24
February
2020
|
13:59 PM
America/Los_Angeles

Professor Receives LGBTQ Religious History Award

Cal State San Marcos history professor Suzanna Krivulskaya has received the 2019-20 LGBTQ Religious History Award, the only honor given for outstanding scholarship in this field of study. 

Krivulskaya received the award on Feb. 5 from the LGBTQ Religious Archives Network, a project of the Center for LGBTQ & Gender Studies in Religion at Pacific School of Religion in Berkeley. The network is a groundbreaking venture to preserve the history of LGBTQ religious movements around the world.  

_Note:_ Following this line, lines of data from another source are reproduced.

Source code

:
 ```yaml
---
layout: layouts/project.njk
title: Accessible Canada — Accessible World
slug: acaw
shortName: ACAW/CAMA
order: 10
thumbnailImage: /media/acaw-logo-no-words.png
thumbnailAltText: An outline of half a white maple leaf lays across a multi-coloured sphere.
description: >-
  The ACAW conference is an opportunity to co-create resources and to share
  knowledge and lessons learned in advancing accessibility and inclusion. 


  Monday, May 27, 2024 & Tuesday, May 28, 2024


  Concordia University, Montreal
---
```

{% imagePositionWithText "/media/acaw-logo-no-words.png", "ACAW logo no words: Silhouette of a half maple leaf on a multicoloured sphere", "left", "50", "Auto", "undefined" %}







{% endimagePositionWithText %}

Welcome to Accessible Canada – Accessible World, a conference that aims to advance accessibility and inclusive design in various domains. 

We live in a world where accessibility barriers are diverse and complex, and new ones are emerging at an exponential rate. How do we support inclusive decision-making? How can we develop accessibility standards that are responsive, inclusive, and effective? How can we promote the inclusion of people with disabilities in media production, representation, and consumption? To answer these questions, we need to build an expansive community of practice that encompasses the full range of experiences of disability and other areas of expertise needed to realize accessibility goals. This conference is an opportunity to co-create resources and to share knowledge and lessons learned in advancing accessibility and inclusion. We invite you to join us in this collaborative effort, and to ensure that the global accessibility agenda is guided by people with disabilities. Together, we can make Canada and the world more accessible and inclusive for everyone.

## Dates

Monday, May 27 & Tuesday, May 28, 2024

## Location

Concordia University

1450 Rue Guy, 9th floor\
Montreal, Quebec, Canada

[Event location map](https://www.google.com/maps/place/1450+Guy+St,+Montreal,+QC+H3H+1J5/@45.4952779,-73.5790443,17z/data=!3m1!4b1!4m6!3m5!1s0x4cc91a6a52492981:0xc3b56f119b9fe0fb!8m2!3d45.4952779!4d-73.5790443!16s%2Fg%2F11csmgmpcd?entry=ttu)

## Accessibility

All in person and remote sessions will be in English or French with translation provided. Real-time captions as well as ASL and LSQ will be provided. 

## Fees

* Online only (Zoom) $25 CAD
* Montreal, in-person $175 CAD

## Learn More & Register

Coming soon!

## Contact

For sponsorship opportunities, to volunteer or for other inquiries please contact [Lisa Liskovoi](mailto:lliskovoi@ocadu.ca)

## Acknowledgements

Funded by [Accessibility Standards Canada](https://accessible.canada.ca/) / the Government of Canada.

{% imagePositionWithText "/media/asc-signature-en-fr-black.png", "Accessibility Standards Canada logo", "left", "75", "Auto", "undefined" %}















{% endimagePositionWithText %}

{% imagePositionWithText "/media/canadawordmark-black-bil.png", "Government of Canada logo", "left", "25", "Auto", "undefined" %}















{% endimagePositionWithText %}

Krivulskaya is the 11th recipient of the award, which was initiated in 2005. Her paper, “ ‘Queer’ Rumors: Protestant Pastors, Unnatural Deeds, and Church Censure in the Twentieth-Century United States,” was selected from among eight entries submitted for the award this year.  

“The LGBTQ Religious Achives Network is a great organization. They catalog, collect, preserve and disseminate information about archival materials related to the history of sexuality and religion,” Krivulskaya said. “Over the past 15 years, the LGBTQ Religious History Award has recognized the work of some outstanding historians working in this field, and I am truly honored to be counted among them.” 

Krivulskaya’s award-winning paper is the product of an ongoing investigation into the complex and uneven histories of queerness among conservative Protestant ministers. She is preparing the paper for publication in a major U.S. history journal. 

The award for Krivulskaya is particularly noteworthy in that she is in her first academic year as a history professor at CSUSM. She earned a Ph.D. from the University of Notre Dame just last year after previously receiving a master’s degree from Yale Divinity School. Before that, she studied theology at a small liberal arts college in Klaipeda, Lithuania.  

Krivulskaya is also writing a book about the long history of Protestant sex scandals, tentatively titled “Disgraced: How Sex Scandals Transformed American Protestantism.”